Laws were enacted against public pagan worship and sacrifice, the Altar of Victory6 - the symbol of the empire’s dedication to the civic pagan religion - was removed from the Senate House by Constantius II in 357. Pagan aristocrats slowly lost influence and many prominent Roman families converted during this period. In 380, the Emperor Theodosius I, issued the Edict of Thessalonica, making Christianity the official state religion of the Roman Empire.

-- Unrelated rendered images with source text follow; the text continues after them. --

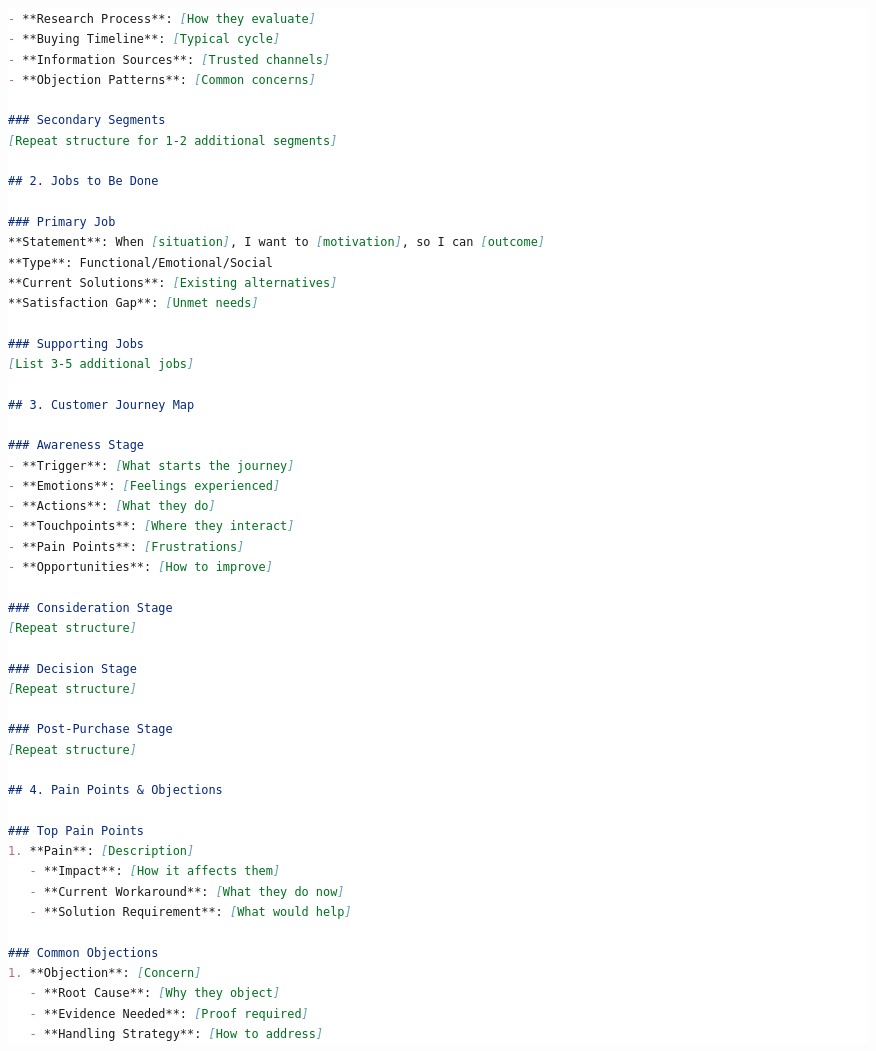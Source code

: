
 ```markdown
- **Research Process**: [How they evaluate]
- **Buying Timeline**: [Typical cycle]
- **Information Sources**: [Trusted channels]
- **Objection Patterns**: [Common concerns]

### Secondary Segments
[Repeat structure for 1-2 additional segments]

## 2. Jobs to Be Done

### Primary Job
**Statement**: When [situation], I want to [motivation], so I can [outcome]
**Type**: Functional/Emotional/Social
**Current Solutions**: [Existing alternatives]
**Satisfaction Gap**: [Unmet needs]

### Supporting Jobs
[List 3-5 additional jobs]

## 3. Customer Journey Map

### Awareness Stage
- **Trigger**: [What starts the journey]
- **Emotions**: [Feelings experienced]
- **Actions**: [What they do]
- **Touchpoints**: [Where they interact]
- **Pain Points**: [Frustrations]
- **Opportunities**: [How to improve]

### Consideration Stage
[Repeat structure]

### Decision Stage
[Repeat structure]

### Post-Purchase Stage
[Repeat structure]

## 4. Pain Points & Objections

### Top Pain Points
1. **Pain**: [Description]
   - **Impact**: [How it affects them]
   - **Current Workaround**: [What they do now]
   - **Solution Requirement**: [What would help]

### Common Objections
1. **Objection**: [Concern]
   - **Root Cause**: [Why they object]
   - **Evidence Needed**: [Proof required]
   - **Handling Strategy**: [How to address]
```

As the western imperial power - and government’s bureaucratic apparatus - moved out of the city, the clergy, with their large administrative networks and charitable institutions, gradually filled the vacuum. The bishop of Rome, once just one among five apostolic patriarchs within the imperial system, began to take on civic as well as spiritual authority. Clergy were tasked with overseeing grain distribution, cared for the poor, managed endowments and estates, and even mediated with invading forces.
In a city no longer ruled by emperors, it was often the pope who acted as Rome’s de facto ruler.
What next? The Ostrogothic Kingdom - not that bad, actually
With the imperial system gone, there was no more tax-funded infrastructure, no more big imperial building projects like bridges, roads and aqueducts, and no more wealthy urban elite commissioning large-scale art in the name of the Roman imperium. Cities shrank, trade routes faltered and what remained of public life turned inward. The grand visual language of empire; the triumphal arch, the equestrian statue, the illusionistic mosaic, gave way to smaller, more symbolic and more portable forms of art.
The shift away from central power and money meant that regional styles began to emerge. Ecclesiastical and monastic patrons replaced imperial commissions, and the Church became the great cultural conservator, of the faith and of historical memory, literacy and artistic tradition. Sacred art in the West would never be quite the same again, but it never stopped growing and developing.
In Italy, the Ostrogothic Kingdom under Theoderic (493–526) preserved a degree of stability and even patronage, especially in Ravenna, which remained the capital. Theoderic, though an Arian Christian, maintained Roman institutions, employed Roman and Byzantine artisans and allowed the Catholic Church to function freely. His court sponsored significant architectural and artistic works in a classical-imperial style, blending Gothic authority with Roman forms, most famously seen in the mosaics of Ravenna’s Sant’Apollinare Nuovo.

Meanwhile, in Rome itself, papal patrons continued commissioning mosaics in basilicas like Santa Maria Maggiore and Santa Pudenziana, maintaining a visual continuity with late antique traditions even as political power shifted elsewhere.
This was not a rebirth of empire, but it was a kind of post-imperial continuity, in which sacred art still spoke the visual language of Rome, even as the world around it changed.
I was struck by the words: “And the pope stayed in Rome.”. Despite sackings and looting and chaos and imperial decline… The pope stayed in Rome. Thanks to the Sacred Arts Project for all that you do.
(Please forgive the typo: It's obviously The Sacred Images Project!!!)